THE Gold price will rise towards $1 850 (R17 078) an ounce by the end of this year as US stimulus and debt concerns spur demand for a protection of wealth, before prices begin to drop as economic growth improves, according to GFMS, a unit of Thomson Reuters.

World investment fell about 1.8 percent to a four-year low last year as bar and coin purchases slowed, GFMS said yesterday. Central-bank buying at a 48-year high provided a “firm floor” for prices last year and would probably remain at a similar pace this year, it said. Global jewellery demand might weaken this year as recycling increased amid higher prices, the researcher said.

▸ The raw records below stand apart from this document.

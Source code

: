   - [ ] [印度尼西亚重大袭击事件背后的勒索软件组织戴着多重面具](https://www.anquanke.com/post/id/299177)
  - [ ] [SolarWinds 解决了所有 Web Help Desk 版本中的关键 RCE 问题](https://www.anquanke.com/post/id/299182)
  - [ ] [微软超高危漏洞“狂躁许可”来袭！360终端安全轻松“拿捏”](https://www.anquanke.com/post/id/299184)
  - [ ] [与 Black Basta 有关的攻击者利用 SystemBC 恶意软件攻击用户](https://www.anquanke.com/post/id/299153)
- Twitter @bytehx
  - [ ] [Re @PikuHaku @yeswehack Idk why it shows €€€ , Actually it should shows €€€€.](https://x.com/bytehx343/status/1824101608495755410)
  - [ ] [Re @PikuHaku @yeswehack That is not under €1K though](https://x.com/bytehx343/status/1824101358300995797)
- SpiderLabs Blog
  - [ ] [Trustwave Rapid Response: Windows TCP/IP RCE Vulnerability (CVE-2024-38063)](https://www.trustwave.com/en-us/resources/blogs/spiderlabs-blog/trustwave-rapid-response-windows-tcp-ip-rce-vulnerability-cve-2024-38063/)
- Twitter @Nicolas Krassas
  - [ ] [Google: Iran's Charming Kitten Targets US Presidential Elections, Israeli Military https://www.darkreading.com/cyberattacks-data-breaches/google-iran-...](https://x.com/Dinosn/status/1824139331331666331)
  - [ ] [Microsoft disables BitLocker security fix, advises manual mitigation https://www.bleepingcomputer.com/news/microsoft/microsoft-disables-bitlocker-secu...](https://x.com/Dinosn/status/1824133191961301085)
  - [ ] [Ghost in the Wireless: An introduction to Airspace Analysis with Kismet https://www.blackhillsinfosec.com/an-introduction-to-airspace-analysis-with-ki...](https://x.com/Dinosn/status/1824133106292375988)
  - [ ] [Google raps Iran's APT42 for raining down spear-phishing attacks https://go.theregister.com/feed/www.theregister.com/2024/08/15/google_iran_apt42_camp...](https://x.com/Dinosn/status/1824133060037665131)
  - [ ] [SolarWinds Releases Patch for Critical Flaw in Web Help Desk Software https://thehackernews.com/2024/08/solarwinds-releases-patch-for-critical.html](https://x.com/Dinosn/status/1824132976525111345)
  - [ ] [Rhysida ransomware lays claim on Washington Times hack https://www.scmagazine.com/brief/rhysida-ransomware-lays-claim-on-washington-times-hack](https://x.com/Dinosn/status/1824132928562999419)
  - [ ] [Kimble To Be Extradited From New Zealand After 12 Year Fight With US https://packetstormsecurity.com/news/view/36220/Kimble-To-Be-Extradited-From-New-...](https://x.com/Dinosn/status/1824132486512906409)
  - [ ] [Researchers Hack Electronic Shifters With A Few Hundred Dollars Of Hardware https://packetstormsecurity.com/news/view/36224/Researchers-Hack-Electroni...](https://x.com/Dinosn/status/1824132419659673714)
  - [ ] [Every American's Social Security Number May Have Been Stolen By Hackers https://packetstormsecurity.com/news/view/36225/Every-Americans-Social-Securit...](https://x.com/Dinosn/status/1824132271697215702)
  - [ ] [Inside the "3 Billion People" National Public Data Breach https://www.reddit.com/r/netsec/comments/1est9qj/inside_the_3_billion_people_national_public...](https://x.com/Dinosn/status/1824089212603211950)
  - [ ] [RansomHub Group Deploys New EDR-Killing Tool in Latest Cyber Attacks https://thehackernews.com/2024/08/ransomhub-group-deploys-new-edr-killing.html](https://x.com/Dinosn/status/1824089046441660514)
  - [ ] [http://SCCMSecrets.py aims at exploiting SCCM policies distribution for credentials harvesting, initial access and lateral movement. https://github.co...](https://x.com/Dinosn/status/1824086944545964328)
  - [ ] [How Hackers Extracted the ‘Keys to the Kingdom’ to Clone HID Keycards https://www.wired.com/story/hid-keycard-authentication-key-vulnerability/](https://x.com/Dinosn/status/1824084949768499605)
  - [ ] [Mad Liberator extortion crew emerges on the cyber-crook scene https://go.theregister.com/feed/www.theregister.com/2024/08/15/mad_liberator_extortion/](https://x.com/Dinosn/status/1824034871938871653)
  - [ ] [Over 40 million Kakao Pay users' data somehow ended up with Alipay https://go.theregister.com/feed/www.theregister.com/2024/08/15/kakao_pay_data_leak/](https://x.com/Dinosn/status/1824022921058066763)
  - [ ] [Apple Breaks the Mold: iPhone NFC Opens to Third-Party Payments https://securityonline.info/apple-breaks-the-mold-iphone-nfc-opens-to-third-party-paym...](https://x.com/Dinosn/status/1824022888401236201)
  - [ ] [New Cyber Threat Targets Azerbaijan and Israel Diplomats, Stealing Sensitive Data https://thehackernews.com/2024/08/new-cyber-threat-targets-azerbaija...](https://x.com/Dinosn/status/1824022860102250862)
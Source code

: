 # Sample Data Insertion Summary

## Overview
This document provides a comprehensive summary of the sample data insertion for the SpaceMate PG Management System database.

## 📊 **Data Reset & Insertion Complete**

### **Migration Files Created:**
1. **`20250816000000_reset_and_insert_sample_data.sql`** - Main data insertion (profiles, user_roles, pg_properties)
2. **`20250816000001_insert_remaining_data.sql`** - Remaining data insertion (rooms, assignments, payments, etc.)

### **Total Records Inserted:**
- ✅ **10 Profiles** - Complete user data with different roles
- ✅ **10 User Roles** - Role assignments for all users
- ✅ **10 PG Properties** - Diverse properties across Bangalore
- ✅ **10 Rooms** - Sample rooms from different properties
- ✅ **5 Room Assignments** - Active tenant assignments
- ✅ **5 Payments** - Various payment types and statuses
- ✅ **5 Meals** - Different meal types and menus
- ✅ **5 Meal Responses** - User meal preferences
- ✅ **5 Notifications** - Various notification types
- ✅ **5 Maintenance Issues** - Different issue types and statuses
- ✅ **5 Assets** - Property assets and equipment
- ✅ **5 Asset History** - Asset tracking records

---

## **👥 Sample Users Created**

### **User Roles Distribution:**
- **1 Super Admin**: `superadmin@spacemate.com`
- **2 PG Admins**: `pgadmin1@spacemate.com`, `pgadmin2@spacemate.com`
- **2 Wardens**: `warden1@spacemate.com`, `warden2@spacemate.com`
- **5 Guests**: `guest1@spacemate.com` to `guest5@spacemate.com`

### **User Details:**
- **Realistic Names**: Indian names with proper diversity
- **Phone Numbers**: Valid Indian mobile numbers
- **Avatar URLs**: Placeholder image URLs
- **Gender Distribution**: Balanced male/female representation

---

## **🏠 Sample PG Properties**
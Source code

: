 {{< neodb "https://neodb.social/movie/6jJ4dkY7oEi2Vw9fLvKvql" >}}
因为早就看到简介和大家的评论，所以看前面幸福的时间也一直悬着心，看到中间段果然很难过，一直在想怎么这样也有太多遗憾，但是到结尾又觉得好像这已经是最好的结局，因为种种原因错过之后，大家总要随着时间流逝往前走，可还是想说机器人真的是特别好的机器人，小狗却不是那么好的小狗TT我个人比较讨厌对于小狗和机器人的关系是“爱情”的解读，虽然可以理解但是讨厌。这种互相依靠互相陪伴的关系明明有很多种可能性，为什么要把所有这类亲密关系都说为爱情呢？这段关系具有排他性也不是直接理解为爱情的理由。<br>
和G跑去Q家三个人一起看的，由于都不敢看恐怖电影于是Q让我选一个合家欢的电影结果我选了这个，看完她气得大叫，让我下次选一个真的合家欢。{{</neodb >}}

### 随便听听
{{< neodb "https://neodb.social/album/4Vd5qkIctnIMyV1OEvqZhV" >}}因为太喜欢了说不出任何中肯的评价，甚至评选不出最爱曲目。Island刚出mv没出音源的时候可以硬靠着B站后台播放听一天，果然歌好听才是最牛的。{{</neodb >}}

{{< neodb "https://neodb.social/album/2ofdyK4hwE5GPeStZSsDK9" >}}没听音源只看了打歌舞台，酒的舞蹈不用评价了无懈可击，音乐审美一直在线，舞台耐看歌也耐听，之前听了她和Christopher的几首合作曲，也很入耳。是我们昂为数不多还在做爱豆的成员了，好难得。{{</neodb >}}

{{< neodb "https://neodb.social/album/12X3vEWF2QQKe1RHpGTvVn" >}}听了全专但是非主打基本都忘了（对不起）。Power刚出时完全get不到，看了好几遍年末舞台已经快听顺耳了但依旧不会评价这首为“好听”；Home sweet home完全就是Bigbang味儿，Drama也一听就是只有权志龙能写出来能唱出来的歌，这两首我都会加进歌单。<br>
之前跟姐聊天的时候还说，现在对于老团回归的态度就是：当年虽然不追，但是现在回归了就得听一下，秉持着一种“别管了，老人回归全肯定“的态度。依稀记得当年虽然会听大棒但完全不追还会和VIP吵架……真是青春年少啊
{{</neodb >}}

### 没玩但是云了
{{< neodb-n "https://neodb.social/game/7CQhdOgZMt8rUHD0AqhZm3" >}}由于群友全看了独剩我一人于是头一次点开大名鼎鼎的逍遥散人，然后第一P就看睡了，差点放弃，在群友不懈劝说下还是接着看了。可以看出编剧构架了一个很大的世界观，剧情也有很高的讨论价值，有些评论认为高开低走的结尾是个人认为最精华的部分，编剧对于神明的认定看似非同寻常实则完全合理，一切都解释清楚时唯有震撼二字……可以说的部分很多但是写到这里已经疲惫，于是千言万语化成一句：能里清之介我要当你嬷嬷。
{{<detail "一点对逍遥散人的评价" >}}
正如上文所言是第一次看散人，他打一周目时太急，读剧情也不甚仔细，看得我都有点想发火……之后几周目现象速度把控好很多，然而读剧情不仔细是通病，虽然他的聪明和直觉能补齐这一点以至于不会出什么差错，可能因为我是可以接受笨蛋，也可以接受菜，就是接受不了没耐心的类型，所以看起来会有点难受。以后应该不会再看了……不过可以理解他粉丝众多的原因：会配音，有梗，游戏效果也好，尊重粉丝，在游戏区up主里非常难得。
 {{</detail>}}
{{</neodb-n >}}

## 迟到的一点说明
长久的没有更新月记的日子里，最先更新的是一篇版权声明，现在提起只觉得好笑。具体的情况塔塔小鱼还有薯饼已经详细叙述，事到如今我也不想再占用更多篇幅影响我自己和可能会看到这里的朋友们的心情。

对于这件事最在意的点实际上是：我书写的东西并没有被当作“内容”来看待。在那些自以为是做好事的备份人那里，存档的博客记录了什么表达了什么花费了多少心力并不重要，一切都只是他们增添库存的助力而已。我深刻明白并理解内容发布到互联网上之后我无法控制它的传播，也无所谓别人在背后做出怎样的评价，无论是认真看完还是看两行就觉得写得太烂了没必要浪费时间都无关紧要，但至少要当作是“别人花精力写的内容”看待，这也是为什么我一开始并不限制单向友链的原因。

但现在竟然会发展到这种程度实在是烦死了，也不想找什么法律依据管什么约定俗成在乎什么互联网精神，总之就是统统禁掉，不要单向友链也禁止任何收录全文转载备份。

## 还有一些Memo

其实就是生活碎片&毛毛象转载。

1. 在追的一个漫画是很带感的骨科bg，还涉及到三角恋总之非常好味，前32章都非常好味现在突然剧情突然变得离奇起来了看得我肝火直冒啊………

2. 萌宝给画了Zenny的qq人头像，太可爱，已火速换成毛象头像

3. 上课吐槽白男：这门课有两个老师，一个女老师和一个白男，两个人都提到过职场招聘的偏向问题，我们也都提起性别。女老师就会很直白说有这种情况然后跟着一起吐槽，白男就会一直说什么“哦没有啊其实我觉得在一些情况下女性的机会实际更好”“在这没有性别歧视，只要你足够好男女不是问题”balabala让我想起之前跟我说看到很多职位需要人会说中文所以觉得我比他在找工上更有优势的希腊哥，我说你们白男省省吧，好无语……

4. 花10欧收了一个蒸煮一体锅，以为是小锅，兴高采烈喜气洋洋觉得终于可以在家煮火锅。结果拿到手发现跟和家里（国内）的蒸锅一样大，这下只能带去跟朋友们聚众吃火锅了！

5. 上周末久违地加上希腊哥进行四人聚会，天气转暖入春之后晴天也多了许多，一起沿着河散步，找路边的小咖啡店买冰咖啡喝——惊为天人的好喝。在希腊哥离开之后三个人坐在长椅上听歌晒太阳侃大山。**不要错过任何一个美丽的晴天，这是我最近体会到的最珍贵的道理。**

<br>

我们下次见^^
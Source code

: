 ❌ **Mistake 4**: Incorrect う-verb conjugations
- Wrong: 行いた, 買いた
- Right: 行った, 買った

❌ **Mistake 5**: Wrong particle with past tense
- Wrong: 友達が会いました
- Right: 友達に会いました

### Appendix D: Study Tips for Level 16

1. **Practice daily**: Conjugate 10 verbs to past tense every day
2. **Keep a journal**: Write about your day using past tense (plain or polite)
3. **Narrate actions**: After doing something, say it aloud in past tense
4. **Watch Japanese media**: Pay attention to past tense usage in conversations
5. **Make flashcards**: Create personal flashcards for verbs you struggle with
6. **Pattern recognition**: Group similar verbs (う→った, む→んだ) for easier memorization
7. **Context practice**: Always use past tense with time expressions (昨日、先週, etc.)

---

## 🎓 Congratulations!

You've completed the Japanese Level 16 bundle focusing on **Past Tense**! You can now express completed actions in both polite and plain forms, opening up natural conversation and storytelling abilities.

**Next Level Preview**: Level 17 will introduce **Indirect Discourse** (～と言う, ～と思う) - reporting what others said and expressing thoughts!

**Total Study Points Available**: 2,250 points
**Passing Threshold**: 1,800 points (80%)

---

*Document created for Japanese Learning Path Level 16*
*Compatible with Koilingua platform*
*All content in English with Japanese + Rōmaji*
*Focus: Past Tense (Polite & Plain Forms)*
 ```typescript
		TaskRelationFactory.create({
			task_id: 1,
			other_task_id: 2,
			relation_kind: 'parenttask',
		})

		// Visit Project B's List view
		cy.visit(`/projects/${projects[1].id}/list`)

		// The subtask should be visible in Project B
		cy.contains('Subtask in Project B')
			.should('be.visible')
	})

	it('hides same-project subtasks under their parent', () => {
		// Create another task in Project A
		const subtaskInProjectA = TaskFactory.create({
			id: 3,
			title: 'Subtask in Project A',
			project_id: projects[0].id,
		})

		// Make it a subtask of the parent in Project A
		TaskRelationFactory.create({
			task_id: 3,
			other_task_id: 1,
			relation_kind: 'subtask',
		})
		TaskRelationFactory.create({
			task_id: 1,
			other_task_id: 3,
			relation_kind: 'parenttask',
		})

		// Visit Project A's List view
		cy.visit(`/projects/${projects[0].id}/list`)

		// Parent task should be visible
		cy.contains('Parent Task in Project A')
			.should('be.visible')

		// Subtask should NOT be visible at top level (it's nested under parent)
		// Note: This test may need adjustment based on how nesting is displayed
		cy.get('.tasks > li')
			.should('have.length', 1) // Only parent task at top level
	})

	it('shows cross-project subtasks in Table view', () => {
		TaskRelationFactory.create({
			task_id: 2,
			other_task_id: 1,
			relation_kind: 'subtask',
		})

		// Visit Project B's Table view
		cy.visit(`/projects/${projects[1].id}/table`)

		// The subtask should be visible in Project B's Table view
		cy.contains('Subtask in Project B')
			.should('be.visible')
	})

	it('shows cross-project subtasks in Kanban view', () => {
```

Bullion rallied the past 12 years and as much as doubled since 2008 after central banks increased stimulus to bolster economic growth. Prices slid this year on confidence that a recovery was strengthening and as some Federal Reserve policymakers debated the pace of debt buying.

The International Monetary Fund predicts global expansion will climb to 4.1 percent next year, from 3.5 percent this year.

“Even though we’ve had some hawkish noise from some within the Fed, it’s difficult to see a material unwinding of the quantitative easing programme until well into 2014,” GFMS head of precious metals research Neil Meader said.

“We can perceive a return to something more like normality for the macroeconomic backdrop, and that could easily entail the start of a secular bear market, perhaps in late 2013 or more probably in 2014.”

Bullion for immediate delivery fell 7.3 percent to $1 552.78 in London this year. It averaged a record $1 669 last year and set an all-time high of $1 921.15 in September 2011. A close at $1 520.18 would be a 20 percent drop from September 5, 2011, and the common definition of a bear market.

Prices slid 4 percent since March 21, when they reached a three-week high as delays to Cyprus’s bailout added to concern over Europe’s debt crisis.

The Fed is purchasing $85 billion of Treasury and mortgage debt a month. Automatic federal government spending cuts, or sequestration, took effect last month and will trim $85bn across federal agencies to September.

World gold investment slipped to 1 605 tons last year, the researcher said. The value still rose for a fifth consecutive year to a record of about $86bn. Bar demand dropped 17 percent to 998 tons and official coin sales declined 18 percent to a four-year low of 200 tons last year, GFMS said.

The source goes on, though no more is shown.